In our ageing societies, have we lost the art of dying?
- The pandemic makes the death of a parent in care even more devastating, as prolonged lockdowns have left those in nursing homes isolated and lonely
- Increasingly, being able to die in our own home, surrounded by family, will only be possible for a few
At 5.30am last Sunday, my mother died. Aged 93, she was in an Alzheimer’s fog that had been aggravated by crushing loneliness amid a year of pandemic lockdowns in an English care home that kept everyone who loved her from visiting her. In her last months, even coherently talking to her was an insurmountable challenge.
This was not the way anyone deserves to die, and it reminds me of Atul Gawande’s Being Mortal and how, despite the miracles of modern medicine, we seem to have lost the ars moriendi – the art of dying.
“It is not death that the very old tell me they fear,” said Gawande: “It is what happens short of death – losing hearing, memory, best friends, way of life … [It is] the betrayal of body and mind that threatens to erase our character and memory, and remains among our most awful tortures. We live in a society that faces the final phase of the human life cycle by trying not to think about it.”
It is a final phase that is nowadays rarely spent at home surrounded by a caring family, but in a nursing home – safe, but regimented and full of impersonal routines that cut off all the things an older person cares about, empty of friendships, privacy and a purpose in each day.

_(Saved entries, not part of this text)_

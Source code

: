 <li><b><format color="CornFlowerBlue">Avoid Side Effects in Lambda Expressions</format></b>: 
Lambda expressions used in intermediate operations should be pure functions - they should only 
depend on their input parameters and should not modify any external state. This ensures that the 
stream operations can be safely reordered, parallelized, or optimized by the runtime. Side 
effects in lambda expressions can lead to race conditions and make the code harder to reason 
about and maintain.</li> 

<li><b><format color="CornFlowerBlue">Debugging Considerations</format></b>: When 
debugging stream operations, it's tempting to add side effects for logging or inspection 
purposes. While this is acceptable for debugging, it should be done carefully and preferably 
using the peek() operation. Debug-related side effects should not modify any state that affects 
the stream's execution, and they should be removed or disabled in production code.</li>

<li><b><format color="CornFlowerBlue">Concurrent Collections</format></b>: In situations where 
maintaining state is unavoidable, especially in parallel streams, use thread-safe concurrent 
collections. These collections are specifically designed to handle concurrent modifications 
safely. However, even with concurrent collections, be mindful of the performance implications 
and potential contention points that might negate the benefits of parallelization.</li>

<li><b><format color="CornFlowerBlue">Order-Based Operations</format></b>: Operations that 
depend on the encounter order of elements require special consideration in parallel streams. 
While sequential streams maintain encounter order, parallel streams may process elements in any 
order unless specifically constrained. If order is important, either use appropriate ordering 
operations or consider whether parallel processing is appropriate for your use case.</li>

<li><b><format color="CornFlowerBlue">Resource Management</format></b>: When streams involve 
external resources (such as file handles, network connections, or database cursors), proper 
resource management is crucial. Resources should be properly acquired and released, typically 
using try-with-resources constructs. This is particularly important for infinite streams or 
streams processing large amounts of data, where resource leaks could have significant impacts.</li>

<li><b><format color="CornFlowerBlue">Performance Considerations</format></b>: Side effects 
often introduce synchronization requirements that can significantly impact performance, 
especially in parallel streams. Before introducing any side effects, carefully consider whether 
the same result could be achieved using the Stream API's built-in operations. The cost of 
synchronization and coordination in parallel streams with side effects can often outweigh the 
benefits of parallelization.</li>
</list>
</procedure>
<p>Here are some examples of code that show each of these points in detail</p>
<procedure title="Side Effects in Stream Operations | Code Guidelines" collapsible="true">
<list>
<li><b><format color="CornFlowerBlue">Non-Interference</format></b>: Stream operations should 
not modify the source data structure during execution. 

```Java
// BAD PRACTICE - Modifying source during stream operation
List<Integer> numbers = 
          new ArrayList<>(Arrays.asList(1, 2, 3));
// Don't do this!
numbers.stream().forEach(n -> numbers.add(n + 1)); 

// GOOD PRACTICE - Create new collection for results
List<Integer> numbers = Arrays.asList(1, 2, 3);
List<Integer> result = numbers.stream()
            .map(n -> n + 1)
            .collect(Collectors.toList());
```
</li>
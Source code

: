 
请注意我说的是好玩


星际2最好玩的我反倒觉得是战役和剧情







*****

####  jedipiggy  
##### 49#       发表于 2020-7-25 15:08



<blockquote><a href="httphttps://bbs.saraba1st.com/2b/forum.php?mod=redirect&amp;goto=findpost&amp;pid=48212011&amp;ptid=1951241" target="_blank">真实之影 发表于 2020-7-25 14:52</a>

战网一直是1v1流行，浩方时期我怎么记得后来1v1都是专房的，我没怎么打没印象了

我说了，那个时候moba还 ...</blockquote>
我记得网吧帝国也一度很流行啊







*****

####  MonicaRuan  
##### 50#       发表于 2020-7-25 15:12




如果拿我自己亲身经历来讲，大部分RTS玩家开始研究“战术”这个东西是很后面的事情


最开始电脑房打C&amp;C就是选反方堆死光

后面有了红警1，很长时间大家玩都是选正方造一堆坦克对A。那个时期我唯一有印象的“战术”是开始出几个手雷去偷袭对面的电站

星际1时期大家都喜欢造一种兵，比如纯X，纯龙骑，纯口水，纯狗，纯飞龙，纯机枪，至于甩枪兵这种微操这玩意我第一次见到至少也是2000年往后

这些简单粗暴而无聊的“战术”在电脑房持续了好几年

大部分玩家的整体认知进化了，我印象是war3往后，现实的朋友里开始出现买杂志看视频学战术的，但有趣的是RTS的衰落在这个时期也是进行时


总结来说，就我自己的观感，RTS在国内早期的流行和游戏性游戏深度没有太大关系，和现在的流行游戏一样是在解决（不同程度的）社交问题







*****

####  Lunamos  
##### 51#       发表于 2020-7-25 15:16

This institutionalised, lonely end is a peculiarly modern fate. As late as 1950 in the United States, most people died at home. But, by 1980, this had declined to less than a fifth. For thousands of years, most humans died one way or another by the age of 30.
Gawande recalls how, even in 1790, less than 2 per cent of the US population was aged over 65 – compared with around 20 per cent today in many countries in the affluent West. But, as old age has become more common, so our capacity to deal with death in old age seems to have deteriorated.
Gawande recalls his grandfather, Sitaram Gawande, who lived to the venerable age of 110 in Uti, about 300km from Mumbai. He died in his home, surrounded by three generations of family, insistent on inspecting the family farm on horseback every day until he died: “How he wanted to live was his choice, and the family’s role was to make it possible.”
Atul Gawande’s book is an epic attack on a profound failing in the medical professions, where the lion’s share of interest, and funding, is focused on “charismatic illnesses” like cancer or heart disease, or on warp-speed assaults on public health like a new and ruthless pandemic.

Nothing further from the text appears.